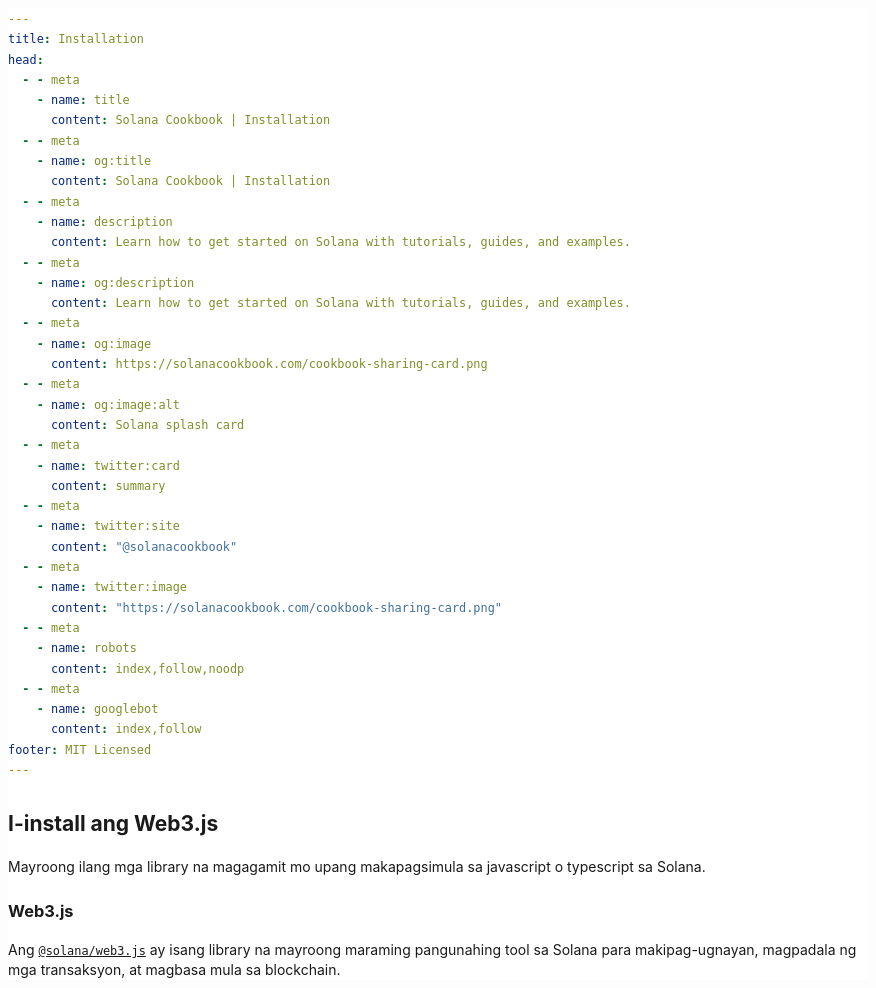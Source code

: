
 ```yaml
---
title: Installation
head:
  - - meta
    - name: title
      content: Solana Cookbook | Installation
  - - meta
    - name: og:title
      content: Solana Cookbook | Installation
  - - meta
    - name: description
      content: Learn how to get started on Solana with tutorials, guides, and examples.
  - - meta
    - name: og:description
      content: Learn how to get started on Solana with tutorials, guides, and examples.
  - - meta
    - name: og:image
      content: https://solanacookbook.com/cookbook-sharing-card.png
  - - meta
    - name: og:image:alt
      content: Solana splash card
  - - meta
    - name: twitter:card
      content: summary
  - - meta
    - name: twitter:site
      content: "@solanacookbook"
  - - meta
    - name: twitter:image
      content: "https://solanacookbook.com/cookbook-sharing-card.png"
  - - meta
    - name: robots
      content: index,follow,noodp
  - - meta
    - name: googlebot
      content: index,follow
footer: MIT Licensed
---
```


## I-install ang Web3.js

Mayroong ilang mga library na magagamit mo upang makapagsimula sa javascript o typescript sa Solana.


### Web3.js

Ang [`@solana/web3.js`](https://solana-labs.github.io/solana-web3.js/) ay isang library na mayroong maraming pangunahing tool sa Solana para makipag-ugnayan, magpadala ng mga transaksyon, at magbasa mula sa blockchain.
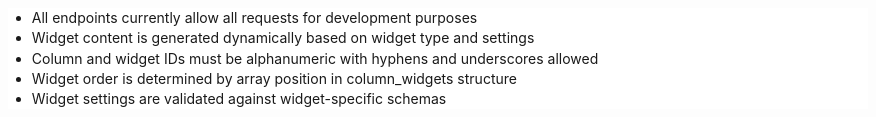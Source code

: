 - All endpoints currently allow all requests for development purposes
- Widget content is generated dynamically based on widget type and settings
- Column and widget IDs must be alphanumeric with hyphens and underscores allowed
- Widget order is determined by array position in column_widgets structure
- Widget settings are validated against widget-specific schemas
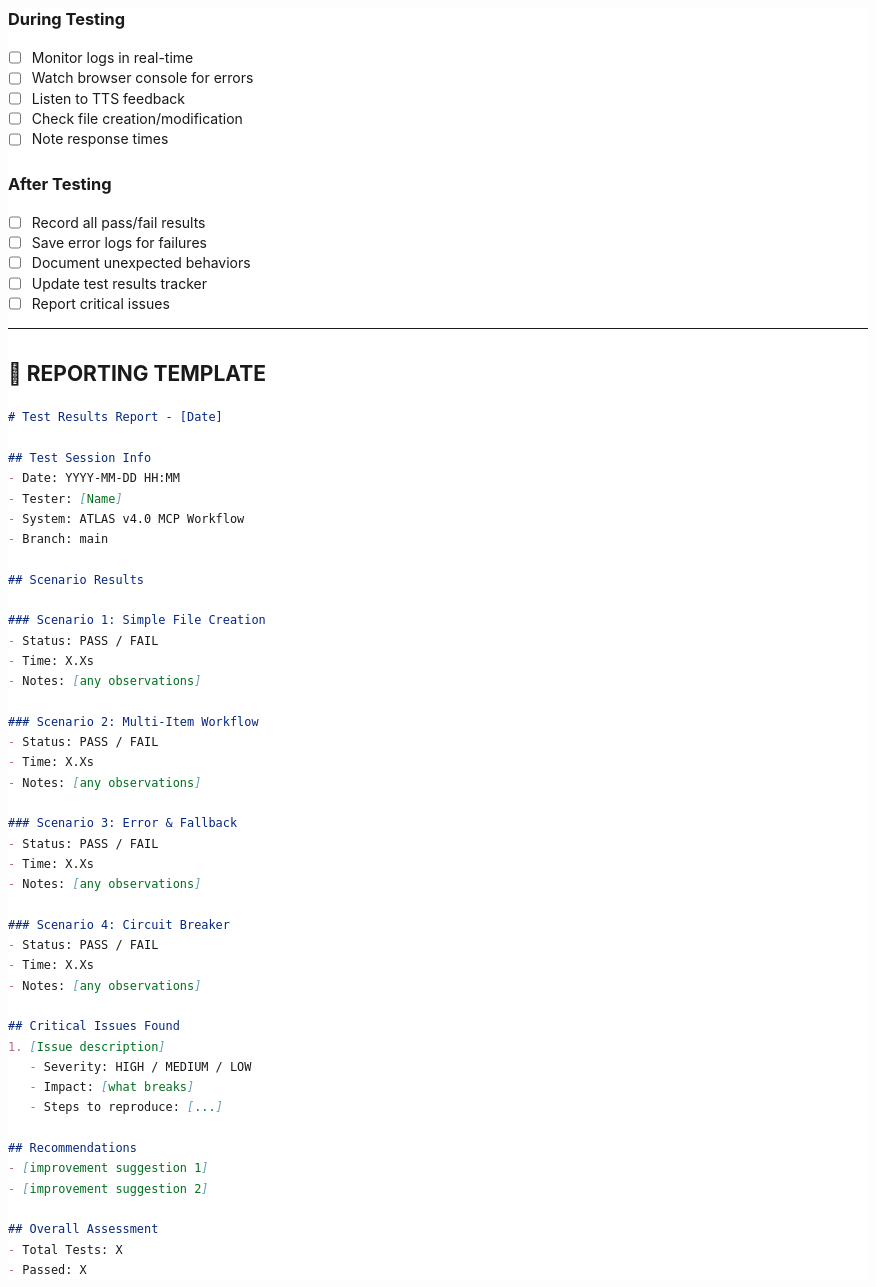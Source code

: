 ### During Testing

- [ ] Monitor logs in real-time
- [ ] Watch browser console for errors
- [ ] Listen to TTS feedback
- [ ] Check file creation/modification
- [ ] Note response times

### After Testing

- [ ] Record all pass/fail results
- [ ] Save error logs for failures
- [ ] Document unexpected behaviors
- [ ] Update test results tracker
- [ ] Report critical issues

---

## 📝 REPORTING TEMPLATE

```markdown
# Test Results Report - [Date]

## Test Session Info
- Date: YYYY-MM-DD HH:MM
- Tester: [Name]
- System: ATLAS v4.0 MCP Workflow
- Branch: main

## Scenario Results

### Scenario 1: Simple File Creation
- Status: PASS / FAIL
- Time: X.Xs
- Notes: [any observations]

### Scenario 2: Multi-Item Workflow
- Status: PASS / FAIL
- Time: X.Xs
- Notes: [any observations]

### Scenario 3: Error & Fallback
- Status: PASS / FAIL
- Time: X.Xs
- Notes: [any observations]

### Scenario 4: Circuit Breaker
- Status: PASS / FAIL
- Time: X.Xs
- Notes: [any observations]

## Critical Issues Found
1. [Issue description]
   - Severity: HIGH / MEDIUM / LOW
   - Impact: [what breaks]
   - Steps to reproduce: [...]

## Recommendations
- [improvement suggestion 1]
- [improvement suggestion 2]

## Overall Assessment
- Total Tests: X
- Passed: X
```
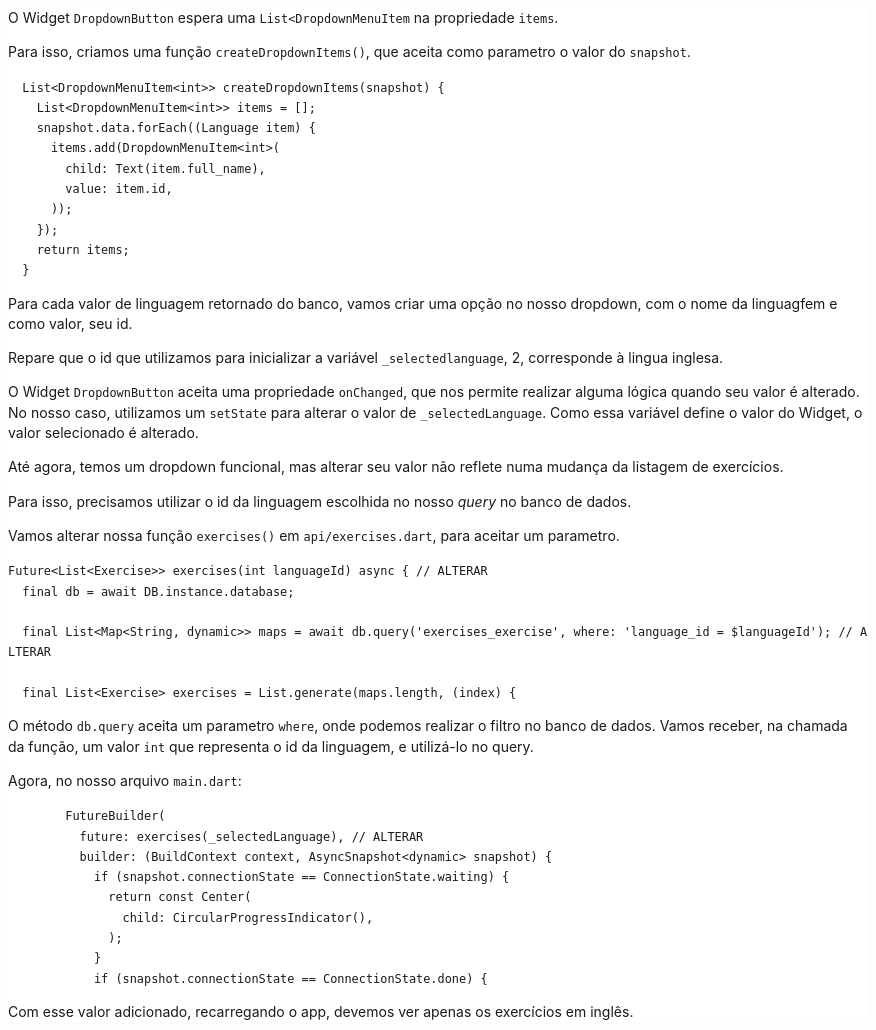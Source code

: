 O Widget `DropdownButton` espera uma `List<DropdownMenuItem` na propriedade `items`.

Para isso, criamos uma função `createDropdownItems()`, que aceita como parametro o valor do `snapshot`.

      List<DropdownMenuItem<int>> createDropdownItems(snapshot) {
        List<DropdownMenuItem<int>> items = [];
        snapshot.data.forEach((Language item) {
          items.add(DropdownMenuItem<int>(
            child: Text(item.full_name),
            value: item.id,
          ));
        });
        return items;
      }

Para cada valor de linguagem retornado do banco, vamos criar uma opção no nosso dropdown, com o nome da linguagfem e como valor, seu id.

Repare que o id que utilizamos para inicializar a variável `_selectedlanguage`, 2, corresponde à lingua inglesa.

O Widget `DropdownButton` aceita uma propriedade `onChanged`, que nos permite realizar alguma lógica quando seu valor é alterado. No nosso caso, utilizamos um `setState` para alterar o valor de `_selectedLanguage`. Como essa variável define o valor do Widget, o valor selecionado é alterado.

Até agora, temos um dropdown funcional, mas alterar seu valor não reflete numa mudança da listagem de exercícios.

Para isso, precisamos utilizar o id da linguagem escolhida no nosso _query_ no banco de dados.

Vamos alterar nossa função `exercises()` em `api/exercises.dart`, para aceitar um parametro.

    Future<List<Exercise>> exercises(int languageId) async { // ALTERAR
      final db = await DB.instance.database;

      final List<Map<String, dynamic>> maps = await db.query('exercises_exercise', where: 'language_id = $languageId'); // ALTERAR

      final List<Exercise> exercises = List.generate(maps.length, (index) {

O método `db.query` aceita um parametro `where`, onde podemos realizar o filtro no banco de dados. Vamos receber, na chamada da função, um valor `int` que representa o id da linguagem, e utilizá-lo no query.

Agora, no nosso arquivo `main.dart`:

            FutureBuilder(
              future: exercises(_selectedLanguage), // ALTERAR
              builder: (BuildContext context, AsyncSnapshot<dynamic> snapshot) {
                if (snapshot.connectionState == ConnectionState.waiting) {
                  return const Center(
                    child: CircularProgressIndicator(),
                  );
                }
                if (snapshot.connectionState == ConnectionState.done) {

Com esse valor adicionado, recarregando o app, devemos ver apenas os exercícios em inglês.

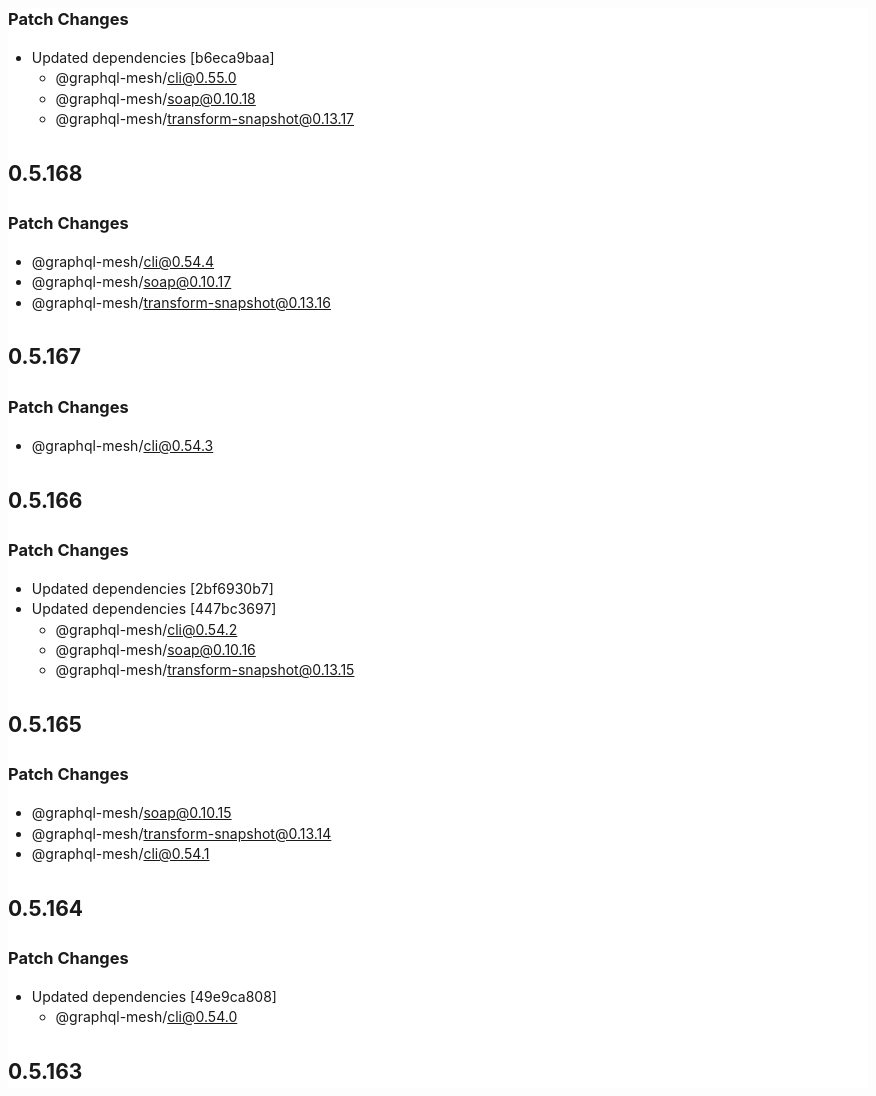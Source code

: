### Patch Changes

- Updated dependencies [b6eca9baa]
  - @graphql-mesh/cli@0.55.0
  - @graphql-mesh/soap@0.10.18
  - @graphql-mesh/transform-snapshot@0.13.17

## 0.5.168

### Patch Changes

- @graphql-mesh/cli@0.54.4
- @graphql-mesh/soap@0.10.17
- @graphql-mesh/transform-snapshot@0.13.16

## 0.5.167

### Patch Changes

- @graphql-mesh/cli@0.54.3

## 0.5.166

### Patch Changes

- Updated dependencies [2bf6930b7]
- Updated dependencies [447bc3697]
  - @graphql-mesh/cli@0.54.2
  - @graphql-mesh/soap@0.10.16
  - @graphql-mesh/transform-snapshot@0.13.15

## 0.5.165

### Patch Changes

- @graphql-mesh/soap@0.10.15
- @graphql-mesh/transform-snapshot@0.13.14
- @graphql-mesh/cli@0.54.1

## 0.5.164

### Patch Changes

- Updated dependencies [49e9ca808]
  - @graphql-mesh/cli@0.54.0

## 0.5.163

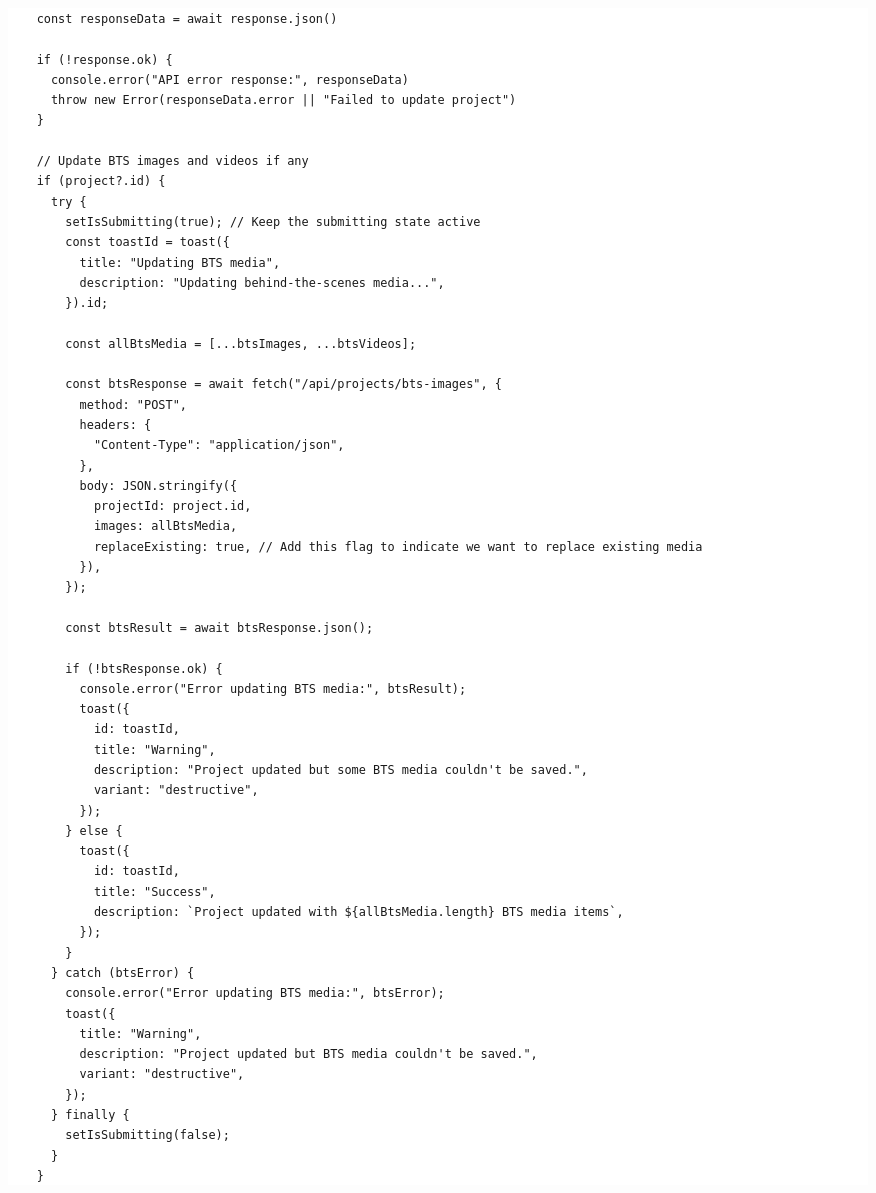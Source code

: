         const responseData = await response.json()

        if (!response.ok) {
          console.error("API error response:", responseData)
          throw new Error(responseData.error || "Failed to update project")
        }

        // Update BTS images and videos if any
        if (project?.id) {
          try {
            setIsSubmitting(true); // Keep the submitting state active
            const toastId = toast({
              title: "Updating BTS media",
              description: "Updating behind-the-scenes media...",
            }).id;
            
            const allBtsMedia = [...btsImages, ...btsVideos];
            
            const btsResponse = await fetch("/api/projects/bts-images", {
              method: "POST",
              headers: {
                "Content-Type": "application/json",
              },
              body: JSON.stringify({
                projectId: project.id,
                images: allBtsMedia,
                replaceExisting: true, // Add this flag to indicate we want to replace existing media
              }),
            });
            
            const btsResult = await btsResponse.json();
            
            if (!btsResponse.ok) {
              console.error("Error updating BTS media:", btsResult);
              toast({
                id: toastId,
                title: "Warning",
                description: "Project updated but some BTS media couldn't be saved.",
                variant: "destructive",
              });
            } else {
              toast({
                id: toastId,
                title: "Success",
                description: `Project updated with ${allBtsMedia.length} BTS media items`,
              });
            }
          } catch (btsError) {
            console.error("Error updating BTS media:", btsError);
            toast({
              title: "Warning",
              description: "Project updated but BTS media couldn't be saved.",
              variant: "destructive",
            });
          } finally {
            setIsSubmitting(false);
          }
        }
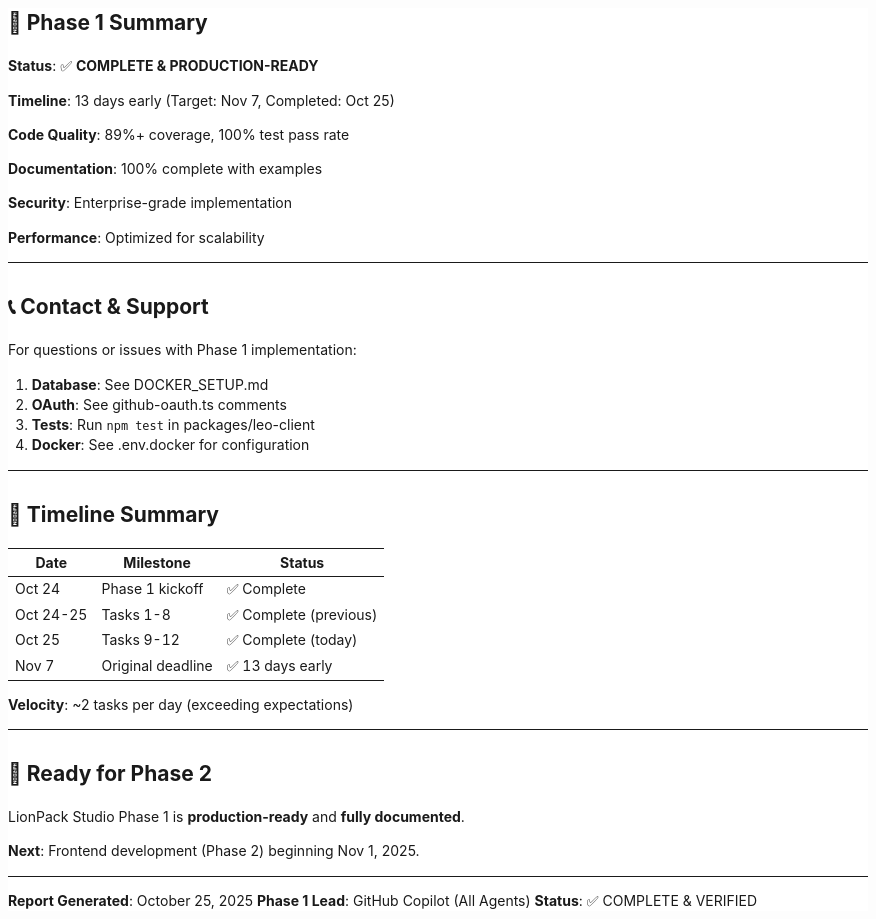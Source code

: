 
## 🎉 Phase 1 Summary

**Status**: ✅ **COMPLETE & PRODUCTION-READY**

**Timeline**: 13 days early (Target: Nov 7, Completed: Oct 25)

**Code Quality**: 89%+ coverage, 100% test pass rate

**Documentation**: 100% complete with examples

**Security**: Enterprise-grade implementation

**Performance**: Optimized for scalability

---

## 📞 Contact & Support

For questions or issues with Phase 1 implementation:

1. **Database**: See DOCKER_SETUP.md
2. **OAuth**: See github-oauth.ts comments
3. **Tests**: Run `npm test` in packages/leo-client
4. **Docker**: See .env.docker for configuration

---

## 📅 Timeline Summary

| Date      | Milestone         | Status                 |
| --------- | ----------------- | ---------------------- |
| Oct 24    | Phase 1 kickoff   | ✅ Complete            |
| Oct 24-25 | Tasks 1-8         | ✅ Complete (previous) |
| Oct 25    | Tasks 9-12        | ✅ Complete (today)    |
| Nov 7     | Original deadline | ✅ 13 days early       |

**Velocity**: ~2 tasks per day (exceeding expectations)

---

## 🚀 Ready for Phase 2

LionPack Studio Phase 1 is **production-ready** and **fully documented**.

**Next**: Frontend development (Phase 2) beginning Nov 1, 2025.

---

**Report Generated**: October 25, 2025
**Phase 1 Lead**: GitHub Copilot (All Agents)
**Status**: ✅ COMPLETE & VERIFIED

=======

For each line above that includes "snapshot", make a copy.

Para isso, criamos uma função `createDropdownItems()`, que aceita como parametro o valor do `snapshot`.
      List<DropdownMenuItem<int>> createDropdownItems(snapshot) {
        snapshot.data.forEach((Language item) {
              builder: (BuildContext context, AsyncSnapshot<dynamic> snapshot) {
                if (snapshot.connectionState == ConnectionState.waiting) {
                if (snapshot.connectionState == ConnectionState.done) {
  - @graphql-mesh/transform-snapshot@0.13.17
- @graphql-mesh/transform-snapshot@0.13.16
  - @graphql-mesh/transform-snapshot@0.13.15
- @graphql-mesh/transform-snapshot@0.13.14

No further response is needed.